'''
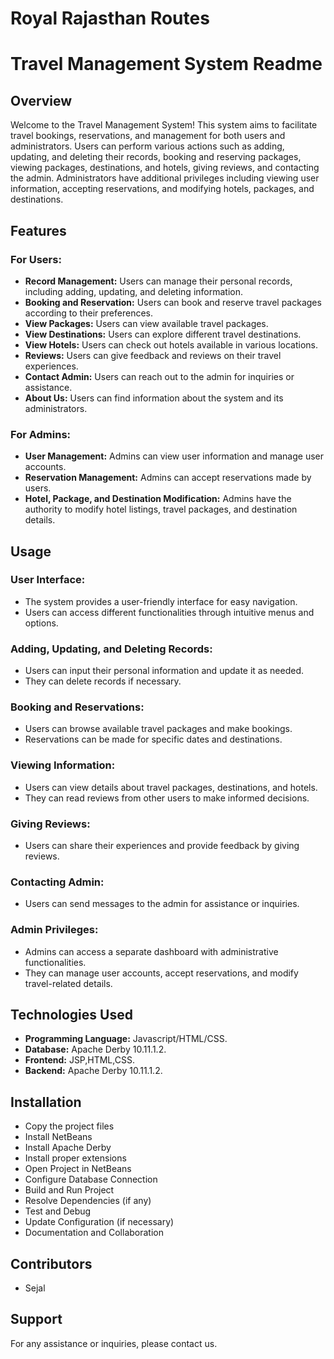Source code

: # Royal Rajasthan Routes 

# Travel Management System Readme

## Overview

Welcome to the Travel Management System! This system aims to facilitate travel bookings, reservations, and management for both users and administrators. Users can perform various actions such as adding, updating, and deleting their records, booking and reserving packages, viewing packages, destinations, and hotels, giving reviews, and contacting the admin. Administrators have additional privileges including viewing user information, accepting reservations, and modifying hotels, packages, and destinations.

## Features

### For Users:
- **Record Management:** Users can manage their personal records, including adding, updating, and deleting information.
- **Booking and Reservation:** Users can book and reserve travel packages according to their preferences.
- **View Packages:** Users can view available travel packages.
- **View Destinations:** Users can explore different travel destinations.
- **View Hotels:** Users can check out hotels available in various locations.
- **Reviews:** Users can give feedback and reviews on their travel experiences.
- **Contact Admin:** Users can reach out to the admin for inquiries or assistance.
- **About Us:** Users can find information about the system and its administrators.

### For Admins:
- **User Management:** Admins can view user information and manage user accounts.
- **Reservation Management:** Admins can accept reservations made by users.
- **Hotel, Package, and Destination Modification:** Admins have the authority to modify hotel listings, travel packages, and destination details.

## Usage

### User Interface:
- The system provides a user-friendly interface for easy navigation.
- Users can access different functionalities through intuitive menus and options.

### Adding, Updating, and Deleting Records:
- Users can input their personal information and update it as needed.
- They can delete records if necessary.

### Booking and Reservations:
- Users can browse available travel packages and make bookings.
- Reservations can be made for specific dates and destinations.

### Viewing Information:
- Users can view details about travel packages, destinations, and hotels.
- They can read reviews from other users to make informed decisions.

### Giving Reviews:
- Users can share their experiences and provide feedback by giving reviews.

### Contacting Admin:
- Users can send messages to the admin for assistance or inquiries.

### Admin Privileges:
- Admins can access a separate dashboard with administrative functionalities.
- They can manage user accounts, accept reservations, and modify travel-related details.

## Technologies Used

- **Programming Language:** Javascript/HTML/CSS.
- **Database:** Apache Derby 10.11.1.2.
- **Frontend:** JSP,HTML,CSS.
- **Backend:** Apache Derby 10.11.1.2.

## Installation

- Copy the project files
- Install NetBeans
- Install Apache Derby
- Install proper extensions
- Open Project in NetBeans
- Configure Database Connection
- Build and Run Project
- Resolve Dependencies (if any)
- Test and Debug
- Update Configuration (if necessary)
- Documentation and Collaboration

## Contributors

- Sejal

## Support

For any assistance or inquiries, please contact us.


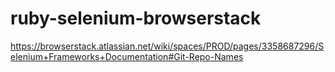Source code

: # ruby-selenium-browserstack
https://browserstack.atlassian.net/wiki/spaces/PROD/pages/3358687296/Selenium+Frameworks+Documentation#Git-Repo-Names
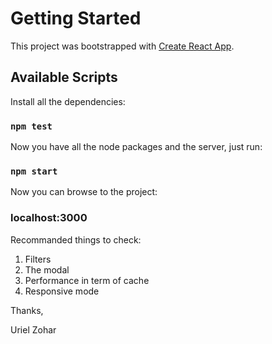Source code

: # Getting Started 

This project was bootstrapped with [Create React App](https://github.com/facebook/create-react-app).

## Available Scripts

Install all the dependencies:

### `npm test`

Now you have all the node packages and the server, just run: 

### `npm start`

Now you can browse to the project:

### localhost:3000

Recommanded things to check:

1) Filters
2) The modal
3) Performance in term of cache
4) Responsive mode

Thanks,

Uriel Zohar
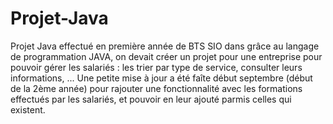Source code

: # Projet-Java
Projet Java effectué en première année de BTS SIO dans grâce au langage de programmation JAVA, on devait créer un projet pour une entreprise pour pouvoir gérer les salariés : les trier par type de service, consulter leurs informations, ... 
Une petite mise à jour a été faîte début septembre (début de la 2ème année) pour rajouter une fonctionnalité avec les formations effectués par les salariés, et pouvoir en leur ajouté parmis celles qui existent. 
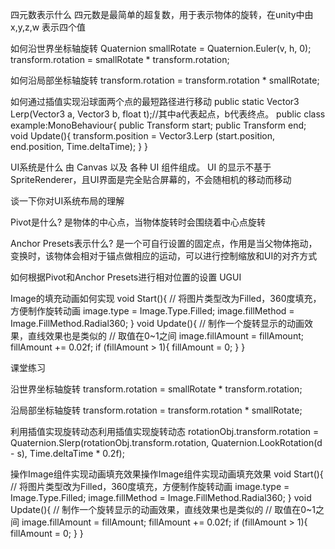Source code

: 四元数表示什么
四元数是最简单的超复数，用于表示物体的旋转，在unity中由x,y,z,w 表示四个值

如何沿世界坐标轴旋转
Quaternion smallRotate = Quaternion.Euler(v, h, 0);
transform.rotation = smallRotate * transform.rotation;

如何沿局部坐标轴旋转
transform.rotation = transform.rotation * smallRotate;

如何通过插值实现沿球面两个点的最短路径进行移动
public static Vector3 Lerp(Vector3 a, Vector3 b, float t);//其中a代表起点，b代表终点。 
public class example:MonoBehaviour{
        public Transform start;
        public  Transform  end;
        void Update(){
                transform.position = Vector3.Lerp (start.position, end.position, Time.deltaTime);
        }
}

UI系统是什么
由 Canvas 以及 各种 UI 组件组成。
UI 的显示不基于 SpriteRenderer，且UI界面是完全贴合屏幕的，不会随相机的移动而移动

谈一下你对UI系统布局的理解

Pivot是什么?
是物体的中心点，当物体旋转时会围绕着中心点旋转

Anchor Presets表示什么?
是一个可自行设置的固定点，作用是当父物体拖动，变换时，该物体会相对于锚点做相应的运动，可以进行控制缩放和UI的对齐方式

如何根据Pivot和Anchor Presets进行相对位置的设置
UGUI

Image的填充动画如何实现
void Start(){
    // 将图片类型改为Filled，360度填充，方便制作旋转动画
    image.type = Image.Type.Filled;
    image.fillMethod = Image.FillMethod.Radial360;
}
void Update(){
    // 制作一个旋转显示的动画效果，直线效果也是类似的
    // 取值在0~1之间
    image.fillAmount = fillAmount;
    fillAmount += 0.02f;
    if (fillAmount > 1){
        fillAmount = 0;
    }
}

课堂练习

沿世界坐标轴旋转
    transform.rotation = smallRotate * transform.rotation;

沿局部坐标轴旋转
    transform.rotation = transform.rotation * smallRotate;

利用插值实现旋转动态利用插值实现旋转动态
    rotationObj.transform.rotation = Quaternion.Slerp(rotationObj.transform.rotation, Quaternion.LookRotation(d - s), Time.deltaTime * 0.2f);

操作Image组件实现动画填充效果操作Image组件实现动画填充效果
    void Start(){
        // 将图片类型改为Filled，360度填充，方便制作旋转动画
        image.type = Image.Type.Filled;
        image.fillMethod = Image.FillMethod.Radial360;
    }
    void Update(){
        // 制作一个旋转显示的动画效果，直线效果也是类似的
        // 取值在0~1之间
        image.fillAmount = fillAmount;
        fillAmount += 0.02f;
        if (fillAmount > 1){
        fillAmount = 0;
        }
    }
'''
• _Task objective_
Nothing but a number belongs in the answer, namely how many lines above include "experiences".

• _Output_
2